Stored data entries
====================
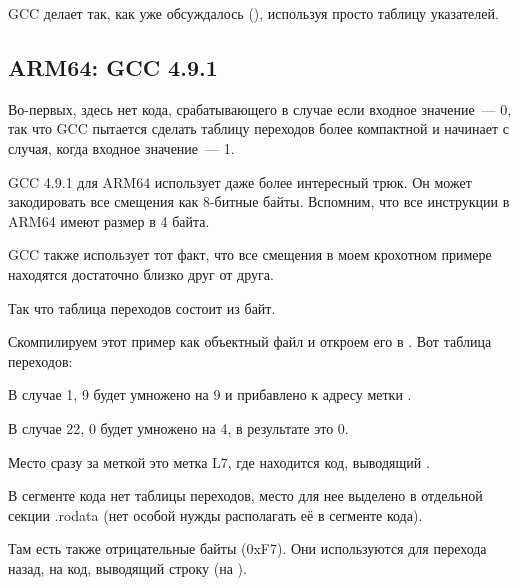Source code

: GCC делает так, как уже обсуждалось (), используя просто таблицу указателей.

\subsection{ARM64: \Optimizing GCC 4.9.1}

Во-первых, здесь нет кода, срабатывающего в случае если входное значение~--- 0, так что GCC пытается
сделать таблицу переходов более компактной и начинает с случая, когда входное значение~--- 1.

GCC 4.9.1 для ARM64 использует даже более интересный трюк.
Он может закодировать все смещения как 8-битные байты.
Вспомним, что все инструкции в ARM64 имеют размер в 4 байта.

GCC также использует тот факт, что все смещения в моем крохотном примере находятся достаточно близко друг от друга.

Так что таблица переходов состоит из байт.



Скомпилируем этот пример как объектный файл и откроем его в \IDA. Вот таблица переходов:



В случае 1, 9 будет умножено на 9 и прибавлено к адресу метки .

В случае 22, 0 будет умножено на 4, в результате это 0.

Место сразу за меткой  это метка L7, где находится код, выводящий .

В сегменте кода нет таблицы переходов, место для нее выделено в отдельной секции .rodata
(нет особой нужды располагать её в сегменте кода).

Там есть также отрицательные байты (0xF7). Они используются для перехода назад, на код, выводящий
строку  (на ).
====================
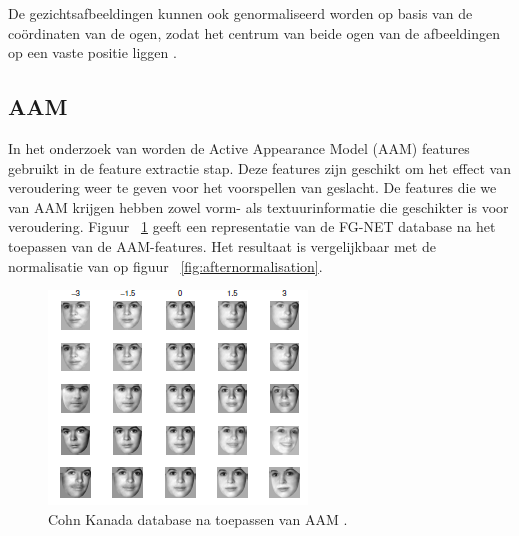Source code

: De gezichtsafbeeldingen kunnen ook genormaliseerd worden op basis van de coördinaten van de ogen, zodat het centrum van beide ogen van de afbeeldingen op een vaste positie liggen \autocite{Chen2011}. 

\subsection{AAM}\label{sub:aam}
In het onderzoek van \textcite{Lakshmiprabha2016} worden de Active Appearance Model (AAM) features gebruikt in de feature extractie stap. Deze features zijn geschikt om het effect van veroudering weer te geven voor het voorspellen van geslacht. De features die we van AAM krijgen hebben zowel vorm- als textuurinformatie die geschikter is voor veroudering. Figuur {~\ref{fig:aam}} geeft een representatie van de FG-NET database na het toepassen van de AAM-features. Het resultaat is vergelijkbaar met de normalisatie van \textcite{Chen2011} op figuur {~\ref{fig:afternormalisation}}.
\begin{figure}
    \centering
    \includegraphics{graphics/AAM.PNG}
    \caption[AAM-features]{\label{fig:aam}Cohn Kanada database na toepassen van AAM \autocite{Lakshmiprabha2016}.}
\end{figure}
====================
| Work request |
If a line above holds the string "features", copy it out.

| Output |
In het onderzoek van \textcite{Lakshmiprabha2016} worden de Active Appearance Model (AAM) features gebruikt in de feature extractie stap. Deze features zijn geschikt om het effect van veroudering weer te geven voor het voorspellen van geslacht. De features die we van AAM krijgen hebben zowel vorm- als textuurinformatie die geschikter is voor veroudering. Figuur {~\ref{fig:aam}} geeft een representatie van de FG-NET database na het toepassen van de AAM-features. Het resultaat is vergelijkbaar met de normalisatie van \textcite{Chen2011} op figuur {~\ref{fig:afternormalisation}}.
    \caption[AAM-features]{\label{fig:aam}Cohn Kanada database na toepassen van AAM \autocite{Lakshmiprabha2016}.}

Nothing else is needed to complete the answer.